Pedinotus bororo Shimbori, Castro et Penteado-Dias , sp. nov.

( Fig. 2)

Type material. Holotype: female, “ Brazil, Mato Grosso, Sinop , X.1976, M. Alvarenga, Mal. Trap” ( CNCI).

Paratypes. 1 female, same data as holotype, but “ X.1974 ” ( CNCI) ; 1 female, “ Ecuador: Napo Pr. 8 km E. Mishualli 28.XII. 1987, 450 m, Mike Huybensz” ( UWIM) .

Description. Female. Body length 8.3–10.5 mm; fore wing length 6.3–7.2 mm.

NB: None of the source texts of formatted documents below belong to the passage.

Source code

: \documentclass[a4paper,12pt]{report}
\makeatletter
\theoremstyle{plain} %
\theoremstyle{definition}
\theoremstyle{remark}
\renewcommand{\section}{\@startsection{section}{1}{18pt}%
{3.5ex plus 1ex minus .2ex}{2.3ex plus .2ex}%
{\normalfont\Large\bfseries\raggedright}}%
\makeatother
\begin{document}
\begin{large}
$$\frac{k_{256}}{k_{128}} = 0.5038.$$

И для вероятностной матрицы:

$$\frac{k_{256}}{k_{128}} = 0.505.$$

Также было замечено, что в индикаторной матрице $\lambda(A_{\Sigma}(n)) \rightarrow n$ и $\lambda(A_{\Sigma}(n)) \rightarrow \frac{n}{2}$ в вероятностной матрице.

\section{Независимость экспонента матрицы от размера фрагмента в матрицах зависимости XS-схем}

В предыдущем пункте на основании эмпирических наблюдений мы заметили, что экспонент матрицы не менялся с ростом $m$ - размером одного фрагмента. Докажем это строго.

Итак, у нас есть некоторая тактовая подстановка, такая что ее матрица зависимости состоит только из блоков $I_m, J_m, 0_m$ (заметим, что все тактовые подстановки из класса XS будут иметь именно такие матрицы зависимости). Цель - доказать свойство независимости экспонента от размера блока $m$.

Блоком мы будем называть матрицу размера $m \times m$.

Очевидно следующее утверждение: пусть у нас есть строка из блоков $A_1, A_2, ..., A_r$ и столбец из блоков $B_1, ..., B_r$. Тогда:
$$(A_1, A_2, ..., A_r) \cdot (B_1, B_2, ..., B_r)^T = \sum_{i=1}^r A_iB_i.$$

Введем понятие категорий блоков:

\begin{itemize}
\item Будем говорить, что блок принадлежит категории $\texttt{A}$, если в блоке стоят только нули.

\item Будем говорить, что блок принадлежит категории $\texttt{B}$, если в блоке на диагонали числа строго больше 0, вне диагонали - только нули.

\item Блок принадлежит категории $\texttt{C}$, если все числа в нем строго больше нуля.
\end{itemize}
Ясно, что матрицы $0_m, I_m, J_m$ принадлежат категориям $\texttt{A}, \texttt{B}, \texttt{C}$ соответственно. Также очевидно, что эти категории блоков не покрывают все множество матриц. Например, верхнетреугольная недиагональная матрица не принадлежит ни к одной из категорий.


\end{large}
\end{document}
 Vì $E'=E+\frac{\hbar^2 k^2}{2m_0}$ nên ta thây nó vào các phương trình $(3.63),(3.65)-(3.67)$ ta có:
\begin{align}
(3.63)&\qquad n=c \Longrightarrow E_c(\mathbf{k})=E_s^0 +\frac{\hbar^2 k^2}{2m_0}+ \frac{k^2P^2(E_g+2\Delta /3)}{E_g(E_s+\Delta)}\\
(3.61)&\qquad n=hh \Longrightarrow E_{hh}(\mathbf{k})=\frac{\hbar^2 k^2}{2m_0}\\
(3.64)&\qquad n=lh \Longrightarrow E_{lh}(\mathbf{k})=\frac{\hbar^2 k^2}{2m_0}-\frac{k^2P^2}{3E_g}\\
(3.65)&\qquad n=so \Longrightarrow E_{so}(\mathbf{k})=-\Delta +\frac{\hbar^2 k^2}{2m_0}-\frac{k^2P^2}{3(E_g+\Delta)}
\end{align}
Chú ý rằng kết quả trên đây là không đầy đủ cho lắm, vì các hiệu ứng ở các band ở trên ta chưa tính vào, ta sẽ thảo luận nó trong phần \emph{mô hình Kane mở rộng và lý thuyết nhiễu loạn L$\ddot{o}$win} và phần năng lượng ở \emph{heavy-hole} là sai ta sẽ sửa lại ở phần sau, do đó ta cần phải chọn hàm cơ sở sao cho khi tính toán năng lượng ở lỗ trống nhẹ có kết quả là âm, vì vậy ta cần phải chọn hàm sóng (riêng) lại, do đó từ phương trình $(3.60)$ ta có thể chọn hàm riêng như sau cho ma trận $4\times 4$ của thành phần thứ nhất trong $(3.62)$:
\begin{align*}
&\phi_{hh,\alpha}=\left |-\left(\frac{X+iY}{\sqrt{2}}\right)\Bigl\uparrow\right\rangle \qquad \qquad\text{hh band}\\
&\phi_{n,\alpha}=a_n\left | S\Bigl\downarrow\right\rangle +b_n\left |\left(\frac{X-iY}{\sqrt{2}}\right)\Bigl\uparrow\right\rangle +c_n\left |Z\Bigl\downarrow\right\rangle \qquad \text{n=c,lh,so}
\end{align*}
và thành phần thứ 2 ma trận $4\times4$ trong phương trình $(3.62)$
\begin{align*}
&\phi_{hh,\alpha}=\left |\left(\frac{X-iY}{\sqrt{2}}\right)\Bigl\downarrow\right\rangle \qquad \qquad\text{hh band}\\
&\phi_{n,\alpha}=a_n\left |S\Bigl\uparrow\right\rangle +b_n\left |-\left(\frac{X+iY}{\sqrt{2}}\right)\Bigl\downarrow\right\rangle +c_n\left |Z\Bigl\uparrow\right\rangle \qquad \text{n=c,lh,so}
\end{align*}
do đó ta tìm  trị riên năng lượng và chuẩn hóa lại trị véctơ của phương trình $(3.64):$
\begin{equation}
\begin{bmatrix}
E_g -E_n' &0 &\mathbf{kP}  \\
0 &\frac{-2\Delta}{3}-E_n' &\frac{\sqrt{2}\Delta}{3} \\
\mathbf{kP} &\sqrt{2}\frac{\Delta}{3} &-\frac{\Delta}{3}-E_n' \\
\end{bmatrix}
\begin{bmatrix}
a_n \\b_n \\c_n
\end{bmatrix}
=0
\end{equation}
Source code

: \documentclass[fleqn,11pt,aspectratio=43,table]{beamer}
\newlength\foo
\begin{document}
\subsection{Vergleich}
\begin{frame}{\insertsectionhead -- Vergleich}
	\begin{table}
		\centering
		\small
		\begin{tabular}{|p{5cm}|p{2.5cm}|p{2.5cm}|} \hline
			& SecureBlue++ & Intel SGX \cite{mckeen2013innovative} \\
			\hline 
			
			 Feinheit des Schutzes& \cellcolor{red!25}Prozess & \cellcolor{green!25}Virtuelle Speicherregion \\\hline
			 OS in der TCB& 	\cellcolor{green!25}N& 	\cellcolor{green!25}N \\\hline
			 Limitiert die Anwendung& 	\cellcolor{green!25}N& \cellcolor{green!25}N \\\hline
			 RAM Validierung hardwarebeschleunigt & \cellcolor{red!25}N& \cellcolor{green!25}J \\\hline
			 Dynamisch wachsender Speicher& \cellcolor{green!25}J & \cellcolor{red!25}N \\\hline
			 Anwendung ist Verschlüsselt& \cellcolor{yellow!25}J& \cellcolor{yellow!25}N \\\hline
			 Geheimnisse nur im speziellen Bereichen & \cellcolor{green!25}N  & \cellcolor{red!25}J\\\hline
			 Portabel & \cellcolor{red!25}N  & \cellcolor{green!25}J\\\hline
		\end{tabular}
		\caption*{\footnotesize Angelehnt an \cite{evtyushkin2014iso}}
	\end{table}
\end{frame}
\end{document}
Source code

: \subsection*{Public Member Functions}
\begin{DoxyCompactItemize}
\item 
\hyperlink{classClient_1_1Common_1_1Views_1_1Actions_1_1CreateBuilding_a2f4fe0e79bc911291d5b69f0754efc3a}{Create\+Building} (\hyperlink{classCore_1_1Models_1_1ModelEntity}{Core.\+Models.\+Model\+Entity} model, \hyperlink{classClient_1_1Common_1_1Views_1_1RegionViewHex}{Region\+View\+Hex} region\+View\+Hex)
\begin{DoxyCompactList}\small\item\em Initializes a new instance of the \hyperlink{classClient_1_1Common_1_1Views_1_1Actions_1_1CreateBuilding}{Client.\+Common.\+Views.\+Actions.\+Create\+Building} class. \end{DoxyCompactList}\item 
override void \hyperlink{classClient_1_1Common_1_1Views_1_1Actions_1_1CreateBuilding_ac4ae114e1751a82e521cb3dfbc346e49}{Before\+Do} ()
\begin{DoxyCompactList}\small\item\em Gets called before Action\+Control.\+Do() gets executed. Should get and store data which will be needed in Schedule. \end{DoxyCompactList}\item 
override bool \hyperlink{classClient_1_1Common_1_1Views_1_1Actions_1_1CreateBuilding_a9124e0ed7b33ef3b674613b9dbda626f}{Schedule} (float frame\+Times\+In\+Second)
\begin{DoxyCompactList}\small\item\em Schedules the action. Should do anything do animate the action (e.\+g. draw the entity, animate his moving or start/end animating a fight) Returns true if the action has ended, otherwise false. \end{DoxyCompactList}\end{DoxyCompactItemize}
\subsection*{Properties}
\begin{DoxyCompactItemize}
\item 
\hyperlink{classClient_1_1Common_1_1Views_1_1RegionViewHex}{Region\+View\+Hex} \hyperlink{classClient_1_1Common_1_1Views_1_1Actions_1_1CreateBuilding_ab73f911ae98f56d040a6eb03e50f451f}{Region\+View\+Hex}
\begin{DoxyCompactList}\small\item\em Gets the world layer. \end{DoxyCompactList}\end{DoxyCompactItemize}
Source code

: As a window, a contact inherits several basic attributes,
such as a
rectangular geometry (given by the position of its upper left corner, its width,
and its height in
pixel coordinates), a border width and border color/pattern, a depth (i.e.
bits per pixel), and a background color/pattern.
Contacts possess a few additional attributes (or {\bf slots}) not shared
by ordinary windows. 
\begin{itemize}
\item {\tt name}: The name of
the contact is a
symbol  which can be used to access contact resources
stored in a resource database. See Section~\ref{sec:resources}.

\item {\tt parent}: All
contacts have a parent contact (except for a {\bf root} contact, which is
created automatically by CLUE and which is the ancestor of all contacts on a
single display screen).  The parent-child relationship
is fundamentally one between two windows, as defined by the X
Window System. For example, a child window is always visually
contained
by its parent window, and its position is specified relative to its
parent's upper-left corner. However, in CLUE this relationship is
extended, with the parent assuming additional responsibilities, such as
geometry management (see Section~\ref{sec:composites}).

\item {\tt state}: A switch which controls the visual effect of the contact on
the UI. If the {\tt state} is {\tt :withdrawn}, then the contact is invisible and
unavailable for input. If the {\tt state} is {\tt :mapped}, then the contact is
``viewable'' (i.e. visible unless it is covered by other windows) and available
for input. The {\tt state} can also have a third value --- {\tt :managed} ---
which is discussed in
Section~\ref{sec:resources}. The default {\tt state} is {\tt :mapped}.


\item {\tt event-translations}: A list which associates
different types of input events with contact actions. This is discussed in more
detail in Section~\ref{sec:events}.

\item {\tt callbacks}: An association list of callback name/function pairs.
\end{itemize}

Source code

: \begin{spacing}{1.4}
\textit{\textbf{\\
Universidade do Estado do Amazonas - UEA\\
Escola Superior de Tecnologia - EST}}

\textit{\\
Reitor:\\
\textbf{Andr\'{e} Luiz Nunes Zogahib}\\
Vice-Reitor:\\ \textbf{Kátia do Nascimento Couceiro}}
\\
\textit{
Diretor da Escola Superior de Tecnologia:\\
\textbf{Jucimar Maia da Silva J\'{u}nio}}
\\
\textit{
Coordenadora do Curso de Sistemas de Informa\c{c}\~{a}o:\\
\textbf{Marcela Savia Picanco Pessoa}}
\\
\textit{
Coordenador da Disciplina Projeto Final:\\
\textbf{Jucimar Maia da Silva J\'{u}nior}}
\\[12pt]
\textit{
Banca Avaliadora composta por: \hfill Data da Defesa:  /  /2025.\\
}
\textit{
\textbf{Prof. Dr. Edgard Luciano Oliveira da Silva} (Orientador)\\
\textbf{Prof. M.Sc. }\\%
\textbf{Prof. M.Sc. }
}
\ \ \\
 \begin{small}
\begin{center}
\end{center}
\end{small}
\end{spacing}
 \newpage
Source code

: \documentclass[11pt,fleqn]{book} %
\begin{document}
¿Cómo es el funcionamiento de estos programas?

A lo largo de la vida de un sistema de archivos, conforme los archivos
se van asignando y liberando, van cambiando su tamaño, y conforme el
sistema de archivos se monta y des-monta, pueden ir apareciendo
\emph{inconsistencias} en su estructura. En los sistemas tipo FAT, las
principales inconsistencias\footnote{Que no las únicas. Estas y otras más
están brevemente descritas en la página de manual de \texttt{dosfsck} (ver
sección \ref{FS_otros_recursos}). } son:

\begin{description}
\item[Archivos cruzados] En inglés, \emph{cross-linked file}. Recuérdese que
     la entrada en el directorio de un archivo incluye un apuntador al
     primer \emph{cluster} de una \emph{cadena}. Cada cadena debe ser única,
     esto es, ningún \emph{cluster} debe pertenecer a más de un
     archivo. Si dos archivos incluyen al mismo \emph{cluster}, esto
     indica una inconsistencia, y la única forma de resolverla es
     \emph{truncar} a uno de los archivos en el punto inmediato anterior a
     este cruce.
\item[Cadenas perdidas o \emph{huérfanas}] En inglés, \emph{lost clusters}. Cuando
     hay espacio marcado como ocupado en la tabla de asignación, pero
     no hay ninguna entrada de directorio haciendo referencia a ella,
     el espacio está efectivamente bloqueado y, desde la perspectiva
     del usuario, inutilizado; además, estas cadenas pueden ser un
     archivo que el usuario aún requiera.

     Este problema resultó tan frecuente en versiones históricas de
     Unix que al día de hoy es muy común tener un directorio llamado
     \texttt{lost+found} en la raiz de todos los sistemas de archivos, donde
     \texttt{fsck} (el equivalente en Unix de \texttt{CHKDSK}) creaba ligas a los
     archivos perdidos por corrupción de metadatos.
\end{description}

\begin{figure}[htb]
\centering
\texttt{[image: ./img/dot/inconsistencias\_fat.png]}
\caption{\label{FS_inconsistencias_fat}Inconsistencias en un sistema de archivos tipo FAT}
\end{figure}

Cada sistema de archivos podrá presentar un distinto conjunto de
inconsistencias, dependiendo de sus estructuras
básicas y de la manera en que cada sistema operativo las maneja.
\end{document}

Head width (dorsal view) 1.5–1.7 × its median length, 1.3–1.4 × maximum width of mesoscutum. Head behind eyes (dorsal view) roundly narrowed. Eye about 2.0 × longer than temple (dorsal view). Ocelli medium-sized, arranged in triangle with base 1.1–1.3 × its sides. POL 0.8–0.9 × Od, 0.3–0.4 × OOL. Frons weakly concave, with fine but distinct and long median longitudinal carina. Eye glabrous, 1.2 × higher than broad. Face width 0.8 × height of eye and 0.9–1.0 × height of face and clypeus combined. Malar space 0.2 × height of eye, 0.4 × basal width of mandible. Hypoclypeal depression width 0.9 × the shortest distance between depression and eye and 0.4 × width of face.

Antenna slender, almost filiform, with more than 52 antennomeres (apical flagellomeres missing). Scape 1.2– 1.4 × as long as its maximum width. First flagellomere 4.2–4.8 × longer than its apical width, 0.9 × longer than second flagellomere. Subapical flagellomeres 4.0–5.0 × longer than their maximum width.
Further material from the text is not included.